When asked “If given the opportunity, all things being equally comparable, would you send your child to a public or private school?” 83 percent said they would send their child to a public school.
This speaks volumes to how the public schools in Dallas (both traditional and charter) are viewed among young professionals in Dallas (albeit a very limited and unrepresentative sample). But it brings up another challenge: if this is how the one percent feel about education in Dallas, how must the parents of the students attending these schools feel? And what are the consequences, should these young professionals have children in the next ten years and nothing in the DFW area changes?
School quality is more than just a PR problem for Dallas. It’s something that needs to be addressed, aggressively and immediately. Public schools are the lifeblood of our city— they create the citizens of tomorrow. Student success in school and student opportunities beyond K-12 education will determine the future of our city. If our students are well equipped, they have a greater chance to go on to good jobs and invest back in their communities. If they are not prepared, if the opportunities for them post-high school are lacking, in large part because of the lack of preparation they received as students in our city, we will merely be continuing the cycle that currently exists— a cycle that doesn’t do enough to support low income students and help them pursue opportunities beyond the neighborhoods they grew up in.

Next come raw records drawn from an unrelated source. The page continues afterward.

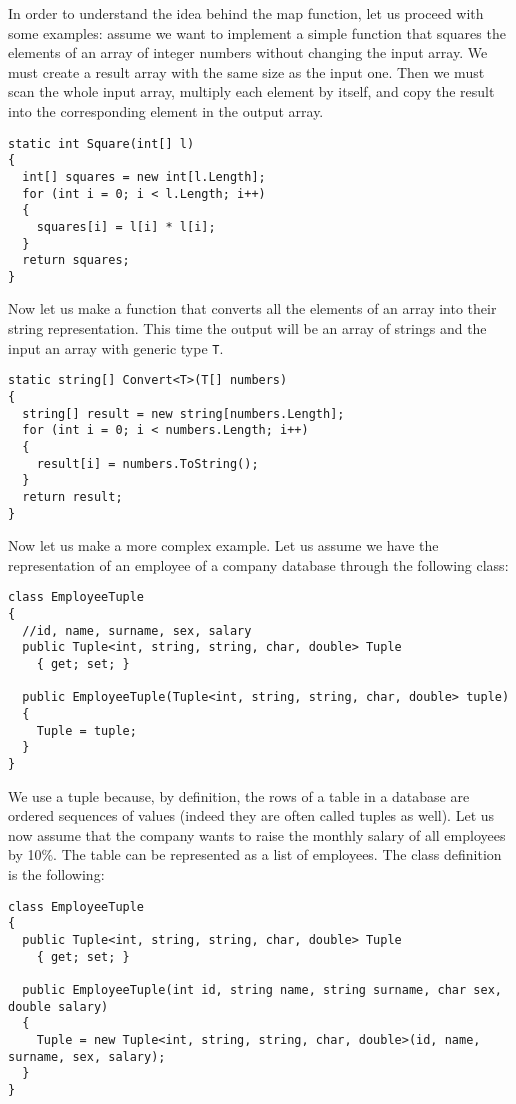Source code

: In order to understand the idea behind the map function, let us proceed with some examples: assume we want to implement a simple function that squares the elements of an array of integer numbers without changing the input array. We must create a result array with the same size as the input one. Then we must scan the whole input array, multiply each element by itself, and copy the result into the corresponding element in the output array.

\begin{lstlisting}
static int Square(int[] l)
{
  int[] squares = new int[l.Length];
  for (int i = 0; i < l.Length; i++)
  {
    squares[i] = l[i] * l[i];
  }
  return squares;
}
\end{lstlisting}

Now let us make a function that converts all the elements of an array into their string representation. This time the output will be an array of strings and the input an array with generic type \texttt{T}.

\begin{lstlisting}
static string[] Convert<T>(T[] numbers)
{
  string[] result = new string[numbers.Length];
  for (int i = 0; i < numbers.Length; i++)
  {
    result[i] = numbers.ToString();
  }
  return result;
}
\end{lstlisting}

Now let us make a more complex example. Let us assume we have the representation of an employee of a company database through the following class:

\begin{lstlisting}
class EmployeeTuple
{
  //id, name, surname, sex, salary
  public Tuple<int, string, string, char, double> Tuple 
    { get; set; }

  public EmployeeTuple(Tuple<int, string, string, char, double> tuple)
  {
    Tuple = tuple;
  }
}
\end{lstlisting}

We use a tuple because, by definition, the rows of a table in a database are ordered sequences of values (indeed they are often called tuples as well). Let us now assume that the company wants to raise the monthly salary of all employees by 10\%. The table can be represented as a list of employees. The class definition is the following:

\begin{lstlisting}
class EmployeeTuple
{
  public Tuple<int, string, string, char, double> Tuple 
    { get; set; }

  public EmployeeTuple(int id, string name, string surname, char sex, double salary)
  {
    Tuple = new Tuple<int, string, string, char, double>(id, name, surname, sex, salary);
  }
}
\end{lstlisting}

Can we fault parents for pulling their children out of public schools that are failing and placing them in private schools? No, but not every parent has those same options. We must focus on improving the public options for every student— regardless of their background and income level. We need to invest in public pre-K so that students have support from their earliest years; support rigorous teacher preparation for teachers who will be prepared to support students in these high needs schools and support those teachers so that they remain in the classroom. We must work within the communities to involve parents and families in the process. And we must take on this responsibility ourselves, rather than waiting for someone else to champion the cause. If we do this, over 83 percent of tomorrow’s students will attend public schools, leading to greater diversity and community involvement in the public school community— a win in and of itself.